Group D: flexion contracture of hip joint -pool motive lumbar
Hip arthroplasty can restore the hip rom, but cannot change the original deformity and stiffness of the spine, causing relatively poor outcome in patients, especially when ankylosing spondylitis involves the spine and hip. Such patients of ours had small SS, large PT, small LL, APP retroversion and SVA imbalance before operation. There was less improvement of pelvic retroversion after operation, and the spine was still in imbalance. The reason may be that the spine and pelvis were completely rigid.
- Functional outcomes in different groups
We also used the Harris score to investigate the functions of these patients before and after surgery.
For group A patients, the outcome after THA was good, and clinical results showed that Harris score was significantly improved. It might be because the matter of the patients is due to the hip, and the course of disease was short. After THA, the pain gradually disappeared and the function improved.

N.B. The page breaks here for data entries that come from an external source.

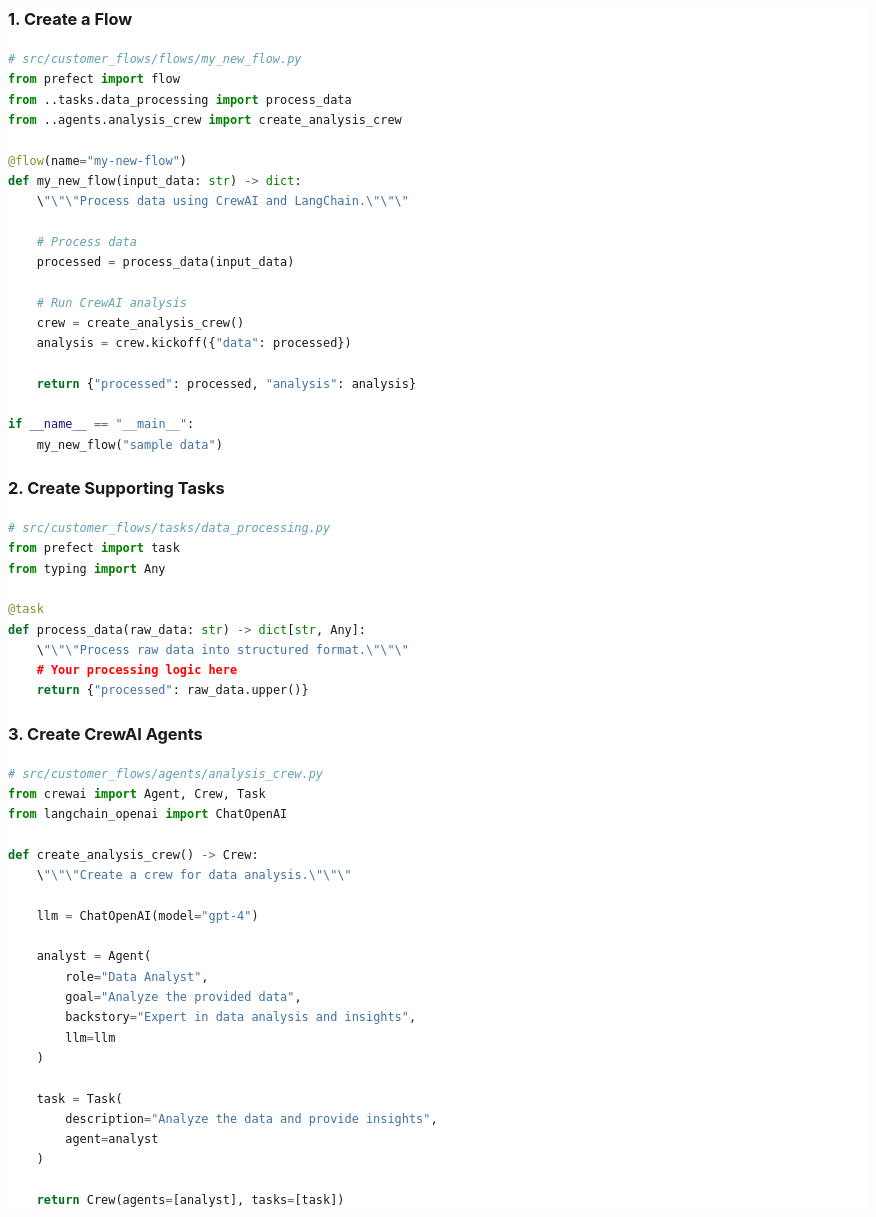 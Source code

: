 ### 1. Create a Flow

```python
# src/customer_flows/flows/my_new_flow.py
from prefect import flow
from ..tasks.data_processing import process_data
from ..agents.analysis_crew import create_analysis_crew

@flow(name="my-new-flow")
def my_new_flow(input_data: str) -> dict:
    \"\"\"Process data using CrewAI and LangChain.\"\"\"
    
    # Process data
    processed = process_data(input_data)
    
    # Run CrewAI analysis
    crew = create_analysis_crew()
    analysis = crew.kickoff({"data": processed})
    
    return {"processed": processed, "analysis": analysis}

if __name__ == "__main__":
    my_new_flow("sample data")
```

### 2. Create Supporting Tasks

```python
# src/customer_flows/tasks/data_processing.py
from prefect import task
from typing import Any

@task
def process_data(raw_data: str) -> dict[str, Any]:
    \"\"\"Process raw data into structured format.\"\"\"
    # Your processing logic here
    return {"processed": raw_data.upper()}
```

### 3. Create CrewAI Agents

```python
# src/customer_flows/agents/analysis_crew.py
from crewai import Agent, Crew, Task
from langchain_openai import ChatOpenAI

def create_analysis_crew() -> Crew:
    \"\"\"Create a crew for data analysis.\"\"\"
    
    llm = ChatOpenAI(model="gpt-4")
    
    analyst = Agent(
        role="Data Analyst",
        goal="Analyze the provided data",
        backstory="Expert in data analysis and insights",
        llm=llm
    )
    
    task = Task(
        description="Analyze the data and provide insights",
        agent=analyst
    )
    
    return Crew(agents=[analyst], tasks=[task])
``` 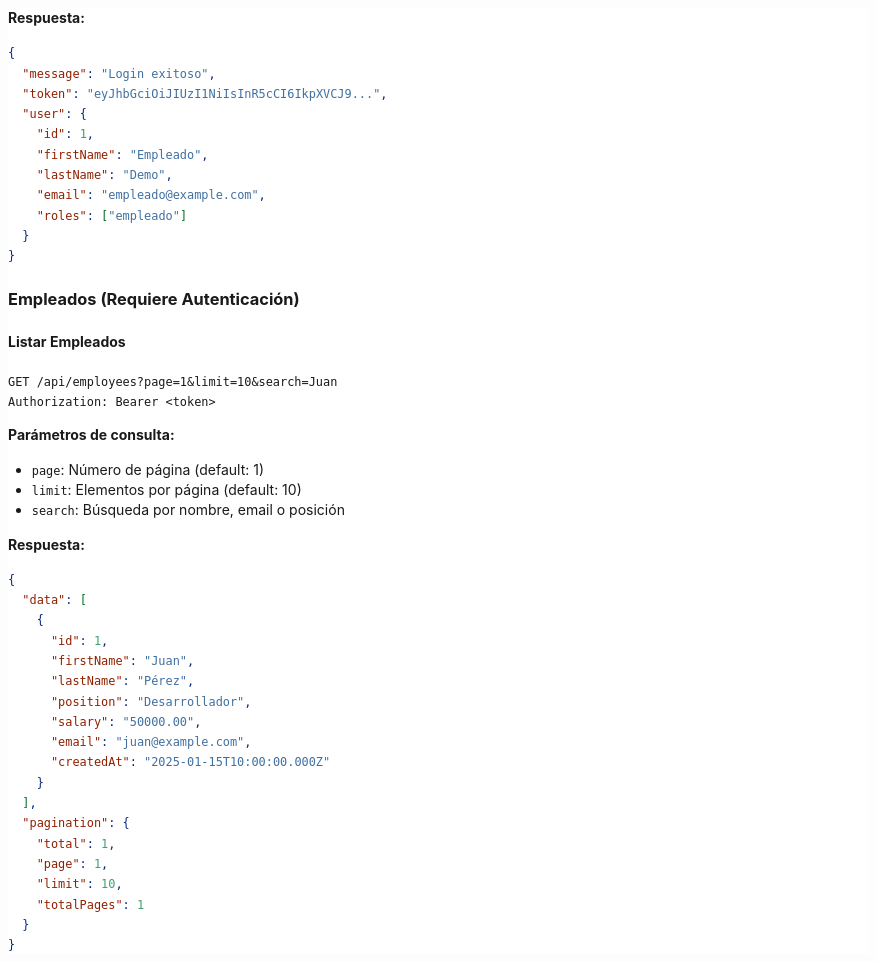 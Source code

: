 **Respuesta:**

```json
{
  "message": "Login exitoso",
  "token": "eyJhbGciOiJIUzI1NiIsInR5cCI6IkpXVCJ9...",
  "user": {
    "id": 1,
    "firstName": "Empleado",
    "lastName": "Demo",
    "email": "empleado@example.com",
    "roles": ["empleado"]
  }
}
```

### Empleados (Requiere Autenticación)

#### Listar Empleados

```http
GET /api/employees?page=1&limit=10&search=Juan
Authorization: Bearer <token>
```

**Parámetros de consulta:**

- `page`: Número de página (default: 1)
- `limit`: Elementos por página (default: 10)
- `search`: Búsqueda por nombre, email o posición

**Respuesta:**

```json
{
  "data": [
    {
      "id": 1,
      "firstName": "Juan",
      "lastName": "Pérez",
      "position": "Desarrollador",
      "salary": "50000.00",
      "email": "juan@example.com",
      "createdAt": "2025-01-15T10:00:00.000Z"
    }
  ],
  "pagination": {
    "total": 1,
    "page": 1,
    "limit": 10,
    "totalPages": 1
  }
}
```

For group B1, in addition to the pathological changes of hip joint, there was limited lumbar ROM, and some patients underwent lumbar fusion, but the sagittal position of the spine was in a balanced state, so the patients' satisfaction was also higher. However, the Harris score was lower than that of group A, and the patients could not put on socks and shoelaces themselves, which may be related to the limited ROM of the lumbar and pelvis.

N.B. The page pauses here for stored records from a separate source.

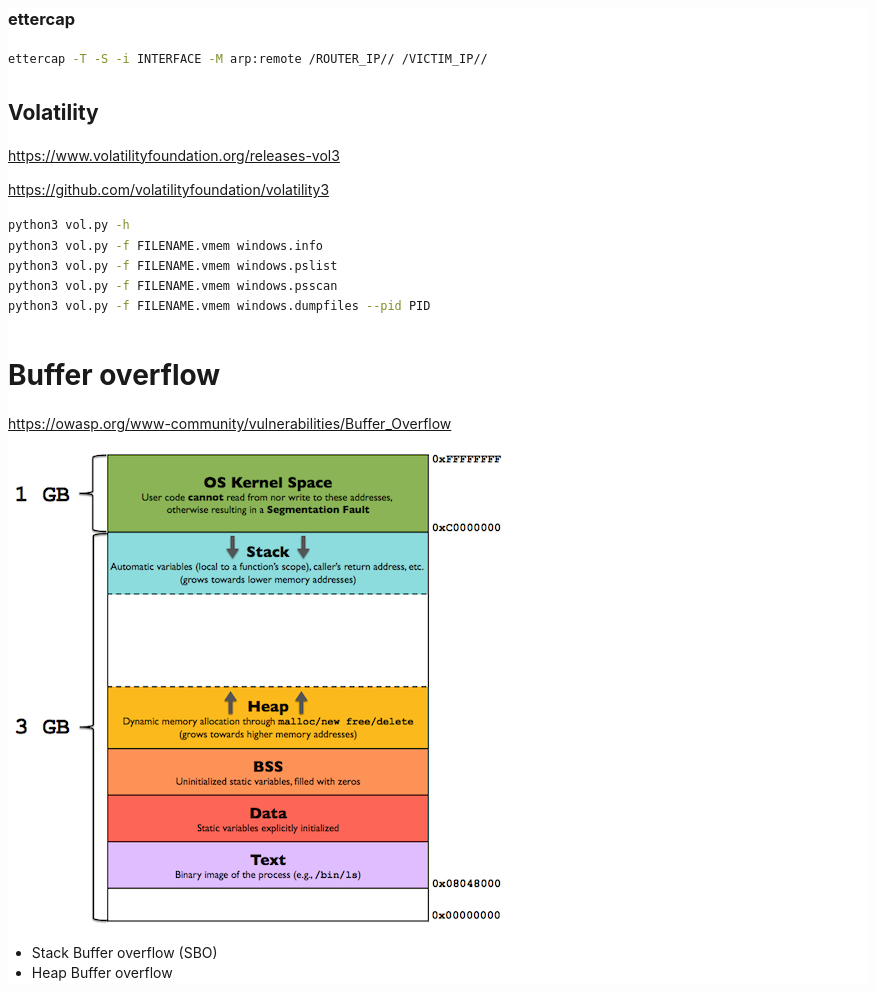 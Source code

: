 ### ettercap

```bash
ettercap -T -S -i INTERFACE -M arp:remote /ROUTER_IP// /VICTIM_IP//
```

## Volatility

<https://www.volatilityfoundation.org/releases-vol3>

<https://github.com/volatilityfoundation/volatility3>

```bash
python3 vol.py -h
python3 vol.py -f FILENAME.vmem windows.info
python3 vol.py -f FILENAME.vmem windows.pslist
python3 vol.py -f FILENAME.vmem windows.psscan
python3 vol.py -f FILENAME.vmem windows.dumpfiles --pid PID
```

# Buffer overflow

<https://owasp.org/www-community/vulnerabilities/Buffer_Overflow>

![program_in_memory2.png](images/program_in_memory2.png)

- Stack Buffer overflow (SBO)
- Heap Buffer overflow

For group B2, the patients often had flat back deformity, and some patients were in an imbalance state in sagittal position of spine. They failed to restore their balance after THA, and needed to bend the knee to compensate. Therefore, the gait and function of the patients were poor.
Speaking of Group C patients with hip flexion contracture, although there was sagittal imbalance of the spine, no obvious deformity and stiffness of the spine were observed. The imbalance was due to the excessive flexion contracture of the hip, leading the lumbar flexion not to fully compensate, and the barycentre of the body to be still in front of the foot support area. This imbalance is usually called "false imbalance". After THA, the flexion contracture of the hip joint was relieved, and the spine was restored to balance. Harris score improved greatly and patients' satisfaction was higher, which is consistent with the literature reports[15].
Most of group D patients had ankylosing spondylitis involving the hip and spine. To maintain the balance of the body, the pelvis will be backward, and the knee joint will be flexed. Patients’ hip and spine are mostly stiff. Hip arthroplasty can improve the function of hip joint, but it cannot change the imbalance of spine. The improvement of Harris score was relatively small in our study.